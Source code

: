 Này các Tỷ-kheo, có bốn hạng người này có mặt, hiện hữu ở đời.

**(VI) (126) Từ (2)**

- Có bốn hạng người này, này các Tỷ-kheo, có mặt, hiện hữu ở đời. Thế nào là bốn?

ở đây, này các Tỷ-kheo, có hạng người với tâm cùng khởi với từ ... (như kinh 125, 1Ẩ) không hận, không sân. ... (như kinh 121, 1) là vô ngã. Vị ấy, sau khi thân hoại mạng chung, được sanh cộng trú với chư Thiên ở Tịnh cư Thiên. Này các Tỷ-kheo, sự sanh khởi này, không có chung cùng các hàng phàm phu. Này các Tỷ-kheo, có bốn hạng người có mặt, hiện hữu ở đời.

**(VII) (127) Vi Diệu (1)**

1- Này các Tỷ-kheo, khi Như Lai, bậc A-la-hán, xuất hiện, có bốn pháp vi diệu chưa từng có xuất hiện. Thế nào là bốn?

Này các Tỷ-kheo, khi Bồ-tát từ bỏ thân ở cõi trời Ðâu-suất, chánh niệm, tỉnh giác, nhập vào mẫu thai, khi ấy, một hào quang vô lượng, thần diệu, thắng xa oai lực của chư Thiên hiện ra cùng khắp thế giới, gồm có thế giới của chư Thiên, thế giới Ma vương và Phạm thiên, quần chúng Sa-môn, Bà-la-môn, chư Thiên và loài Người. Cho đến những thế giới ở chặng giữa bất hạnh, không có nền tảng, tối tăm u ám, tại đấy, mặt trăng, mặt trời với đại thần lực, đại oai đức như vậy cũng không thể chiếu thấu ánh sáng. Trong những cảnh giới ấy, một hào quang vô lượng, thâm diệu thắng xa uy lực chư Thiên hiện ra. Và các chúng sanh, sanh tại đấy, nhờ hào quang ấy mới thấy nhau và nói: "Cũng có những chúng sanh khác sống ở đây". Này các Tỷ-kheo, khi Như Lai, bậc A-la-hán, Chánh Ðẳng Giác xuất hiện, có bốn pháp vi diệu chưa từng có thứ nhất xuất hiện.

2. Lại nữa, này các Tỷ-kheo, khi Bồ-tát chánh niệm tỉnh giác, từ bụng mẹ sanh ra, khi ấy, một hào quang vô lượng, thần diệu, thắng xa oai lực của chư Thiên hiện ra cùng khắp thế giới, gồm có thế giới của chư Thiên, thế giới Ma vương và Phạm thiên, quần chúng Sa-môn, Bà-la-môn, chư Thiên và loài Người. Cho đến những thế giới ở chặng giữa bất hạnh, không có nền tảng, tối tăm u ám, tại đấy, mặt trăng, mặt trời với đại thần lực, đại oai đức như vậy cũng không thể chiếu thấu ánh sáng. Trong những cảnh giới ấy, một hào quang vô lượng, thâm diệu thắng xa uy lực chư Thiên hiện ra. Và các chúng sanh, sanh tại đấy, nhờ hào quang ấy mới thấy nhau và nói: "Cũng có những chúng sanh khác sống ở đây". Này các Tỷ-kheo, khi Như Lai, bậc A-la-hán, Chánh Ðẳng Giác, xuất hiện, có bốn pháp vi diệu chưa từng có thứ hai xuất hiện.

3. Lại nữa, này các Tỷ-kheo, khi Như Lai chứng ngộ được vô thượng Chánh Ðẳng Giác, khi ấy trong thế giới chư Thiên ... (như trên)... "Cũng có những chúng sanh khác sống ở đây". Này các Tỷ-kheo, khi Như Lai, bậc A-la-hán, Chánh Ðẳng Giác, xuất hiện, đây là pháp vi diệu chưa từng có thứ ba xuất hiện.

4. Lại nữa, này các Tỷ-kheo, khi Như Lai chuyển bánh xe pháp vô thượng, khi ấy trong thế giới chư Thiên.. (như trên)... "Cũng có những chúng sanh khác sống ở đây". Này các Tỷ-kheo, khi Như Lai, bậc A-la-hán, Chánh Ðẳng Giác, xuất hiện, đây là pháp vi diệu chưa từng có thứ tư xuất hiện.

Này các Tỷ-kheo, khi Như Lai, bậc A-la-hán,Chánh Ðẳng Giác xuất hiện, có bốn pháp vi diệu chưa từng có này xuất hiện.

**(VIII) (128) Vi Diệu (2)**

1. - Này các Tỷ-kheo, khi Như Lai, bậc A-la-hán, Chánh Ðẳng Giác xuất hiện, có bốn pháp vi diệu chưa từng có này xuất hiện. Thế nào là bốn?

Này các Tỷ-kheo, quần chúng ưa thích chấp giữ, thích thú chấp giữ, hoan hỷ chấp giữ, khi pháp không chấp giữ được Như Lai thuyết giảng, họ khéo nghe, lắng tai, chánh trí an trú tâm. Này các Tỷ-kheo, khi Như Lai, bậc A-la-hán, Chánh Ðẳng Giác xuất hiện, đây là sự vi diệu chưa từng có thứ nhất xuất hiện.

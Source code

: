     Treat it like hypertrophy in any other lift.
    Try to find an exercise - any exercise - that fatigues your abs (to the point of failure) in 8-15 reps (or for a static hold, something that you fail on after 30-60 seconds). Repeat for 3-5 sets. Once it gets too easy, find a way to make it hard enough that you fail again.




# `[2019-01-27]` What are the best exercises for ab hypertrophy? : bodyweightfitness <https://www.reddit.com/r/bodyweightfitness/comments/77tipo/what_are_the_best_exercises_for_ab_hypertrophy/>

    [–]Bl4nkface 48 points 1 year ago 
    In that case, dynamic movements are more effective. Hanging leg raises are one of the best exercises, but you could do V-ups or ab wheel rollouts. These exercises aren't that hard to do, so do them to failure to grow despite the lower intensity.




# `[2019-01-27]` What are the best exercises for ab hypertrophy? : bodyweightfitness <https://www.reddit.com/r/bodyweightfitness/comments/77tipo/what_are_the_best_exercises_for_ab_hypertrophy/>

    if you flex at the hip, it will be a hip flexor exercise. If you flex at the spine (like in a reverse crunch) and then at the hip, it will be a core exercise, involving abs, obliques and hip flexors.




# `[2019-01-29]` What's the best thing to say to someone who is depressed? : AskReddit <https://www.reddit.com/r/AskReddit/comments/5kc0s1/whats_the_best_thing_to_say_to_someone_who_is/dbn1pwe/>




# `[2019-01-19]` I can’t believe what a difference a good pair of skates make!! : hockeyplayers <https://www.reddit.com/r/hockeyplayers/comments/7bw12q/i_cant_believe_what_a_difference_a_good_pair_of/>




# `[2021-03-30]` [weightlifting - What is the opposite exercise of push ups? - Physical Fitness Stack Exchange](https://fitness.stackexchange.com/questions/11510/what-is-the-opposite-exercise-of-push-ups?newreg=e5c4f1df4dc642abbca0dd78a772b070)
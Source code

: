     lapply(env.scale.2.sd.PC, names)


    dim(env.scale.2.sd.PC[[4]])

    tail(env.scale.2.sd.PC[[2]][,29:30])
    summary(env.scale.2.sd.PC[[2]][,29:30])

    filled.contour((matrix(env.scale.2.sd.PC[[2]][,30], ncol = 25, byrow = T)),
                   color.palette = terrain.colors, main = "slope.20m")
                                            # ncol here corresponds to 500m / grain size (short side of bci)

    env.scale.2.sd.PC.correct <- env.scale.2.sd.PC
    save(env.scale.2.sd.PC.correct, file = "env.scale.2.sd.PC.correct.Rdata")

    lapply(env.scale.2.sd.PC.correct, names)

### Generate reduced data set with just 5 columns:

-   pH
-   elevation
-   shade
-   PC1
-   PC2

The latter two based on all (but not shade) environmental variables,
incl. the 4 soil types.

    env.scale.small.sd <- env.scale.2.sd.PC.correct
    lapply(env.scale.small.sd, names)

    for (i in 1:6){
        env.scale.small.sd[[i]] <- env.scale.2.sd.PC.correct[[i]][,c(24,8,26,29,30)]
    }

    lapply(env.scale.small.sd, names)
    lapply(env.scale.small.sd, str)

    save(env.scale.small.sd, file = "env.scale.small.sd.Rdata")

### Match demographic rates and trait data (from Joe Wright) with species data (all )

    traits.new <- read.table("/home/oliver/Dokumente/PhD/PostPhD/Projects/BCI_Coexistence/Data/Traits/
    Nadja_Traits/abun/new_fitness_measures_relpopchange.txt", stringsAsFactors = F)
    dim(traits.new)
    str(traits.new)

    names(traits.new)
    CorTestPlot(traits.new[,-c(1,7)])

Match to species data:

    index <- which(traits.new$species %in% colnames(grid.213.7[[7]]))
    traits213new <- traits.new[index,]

┄┄┄┄┄┄┄┄┄┄┄┄┄┄┄┄┄┄┄┄

= Work instruction =
Return, word for word, the lines of the data above from the line with "ncol = 25, byrow" through the line with "### Match demographic", inclusive.

= Answer area =
    filled.contour((matrix(env.scale.2.sd.PC[[2]][,30], ncol = 25, byrow = T)),
                   color.palette = terrain.colors, main = "slope.20m")
                                            # ncol here corresponds to 500m / grain size (short side of bci)

    env.scale.2.sd.PC.correct <- env.scale.2.sd.PC
    save(env.scale.2.sd.PC.correct, file = "env.scale.2.sd.PC.correct.Rdata")

    lapply(env.scale.2.sd.PC.correct, names)

### Generate reduced data set with just 5 columns:

-   pH
-   elevation
-   shade
-   PC1
-   PC2

The latter two based on all (but not shade) environmental variables,
incl. the 4 soil types.

    env.scale.small.sd <- env.scale.2.sd.PC.correct
    lapply(env.scale.small.sd, names)

    for (i in 1:6){
        env.scale.small.sd[[i]] <- env.scale.2.sd.PC.correct[[i]][,c(24,8,26,29,30)]
    }

    lapply(env.scale.small.sd, names)
    lapply(env.scale.small.sd, str)

    save(env.scale.small.sd, file = "env.scale.small.sd.Rdata")

### Match demographic rates and trait data (from Joe Wright) with species data (all )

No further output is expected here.